Rearrange the barcodes so that no two adjacent barcodes are equal. You may return any answer, and it is guaranteed an answer > exists.
Example 1:
Input: [1,1,1,2,2,2]
Output: [2,1,2,1,2,1]Example 2:
Input: [1,1,1,1,2,2,3,3]
Output: [1,3,1,3,2,1,2,1]Note:
1 <= barcodes.length <= 10000
1 <= barcodes[i] <= 10000
Solutions
- Primitive idea, like greedy. As there is a guaranteed answer, we just get the most frequent element and fill in odd position first and then even position one by one.
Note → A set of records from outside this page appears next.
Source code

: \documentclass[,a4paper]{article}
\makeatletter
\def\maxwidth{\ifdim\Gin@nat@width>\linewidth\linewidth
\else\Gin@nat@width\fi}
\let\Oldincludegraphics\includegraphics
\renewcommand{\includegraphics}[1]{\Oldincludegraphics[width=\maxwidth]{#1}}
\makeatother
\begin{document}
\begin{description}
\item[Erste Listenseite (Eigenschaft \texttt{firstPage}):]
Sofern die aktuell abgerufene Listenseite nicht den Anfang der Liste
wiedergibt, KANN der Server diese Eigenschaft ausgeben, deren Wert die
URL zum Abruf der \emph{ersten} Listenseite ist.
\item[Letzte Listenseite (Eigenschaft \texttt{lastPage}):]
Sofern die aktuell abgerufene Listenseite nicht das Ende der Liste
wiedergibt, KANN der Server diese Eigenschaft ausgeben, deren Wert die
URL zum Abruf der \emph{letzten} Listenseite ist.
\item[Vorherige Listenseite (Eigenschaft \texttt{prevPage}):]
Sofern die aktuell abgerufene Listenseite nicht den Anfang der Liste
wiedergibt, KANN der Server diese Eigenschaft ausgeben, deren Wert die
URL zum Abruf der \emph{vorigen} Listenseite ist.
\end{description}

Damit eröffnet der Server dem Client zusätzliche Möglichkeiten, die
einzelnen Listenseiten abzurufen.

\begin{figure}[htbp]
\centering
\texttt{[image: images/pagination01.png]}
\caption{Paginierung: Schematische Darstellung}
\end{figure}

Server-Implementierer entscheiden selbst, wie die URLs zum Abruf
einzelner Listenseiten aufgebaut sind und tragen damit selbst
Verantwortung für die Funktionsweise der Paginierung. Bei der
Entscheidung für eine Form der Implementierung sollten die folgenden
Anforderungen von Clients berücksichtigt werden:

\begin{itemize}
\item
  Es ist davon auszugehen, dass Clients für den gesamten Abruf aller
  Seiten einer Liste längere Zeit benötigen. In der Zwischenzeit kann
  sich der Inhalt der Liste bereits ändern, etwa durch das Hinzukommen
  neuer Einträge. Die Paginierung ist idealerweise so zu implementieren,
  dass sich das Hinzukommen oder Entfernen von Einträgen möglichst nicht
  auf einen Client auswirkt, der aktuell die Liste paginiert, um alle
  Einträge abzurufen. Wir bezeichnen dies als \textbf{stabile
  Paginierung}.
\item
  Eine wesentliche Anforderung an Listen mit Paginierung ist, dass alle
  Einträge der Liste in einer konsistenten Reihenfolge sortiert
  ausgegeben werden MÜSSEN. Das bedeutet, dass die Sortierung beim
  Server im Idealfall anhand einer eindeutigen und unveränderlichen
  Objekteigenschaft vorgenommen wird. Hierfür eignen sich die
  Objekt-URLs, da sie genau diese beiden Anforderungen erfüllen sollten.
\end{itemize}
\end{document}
- Heap method. Using template below. Basically, we are doing similar thing as the first greedy approach.
- we put {element, frequency} to a max heap sorted by the frequency.
- we keep popping K (here K is 2) elements from the heap and put to the result, then we decrease the frequency of the popped elements.
- goto step 1, push back to heap.
Similar Questions
Leetcode 358 Rearrange String
Leetcode 621 Task Scheduler
Template
class Solution {
public int[] rearrangeBarcodes(int[] barcodes) {
if(barcodes == null || barcodes.length == 0)
return new int[0];
Map<Integer, Integer> map = new HashMap<Integer, Integer>();
for(int i: barcodes)
map.put(i, map.getOrDefault(i, 0) + 1);
PriorityQueue<Map.Entry<Integer, Integer>> pq = new PriorityQueue<Map.Entry<Integer, Integer>>(
(a,b)->b.getValue()-a.getValue() == 0?a.getKey() - b.getKey(): b.getValue() - a.getValue());
for(Map.Entry<Integer, Integer> entry:map.entrySet())
pq.offer(entry);
int[] res = new int[barcodes.length];
int i = 0;
while(!pq.isEmpty()) {
int k = 2;
List<Map.Entry> tempList = new ArrayList<Map.Entry>();
while(k > 0 && !pq.isEmpty()) {
Map.Entry<Integer, Integer> head = pq.poll();
head.setValue(head.getValue() - 1);
res[i++] = head.getKey();
tempList.add(head);
k--;
}
for(Map.Entry<Integer, Integer> e: tempList) {
if(e.getValue() > 0)
pq.add(e);
}
if(pq.isEmpty())
break;
}
return res;
}
}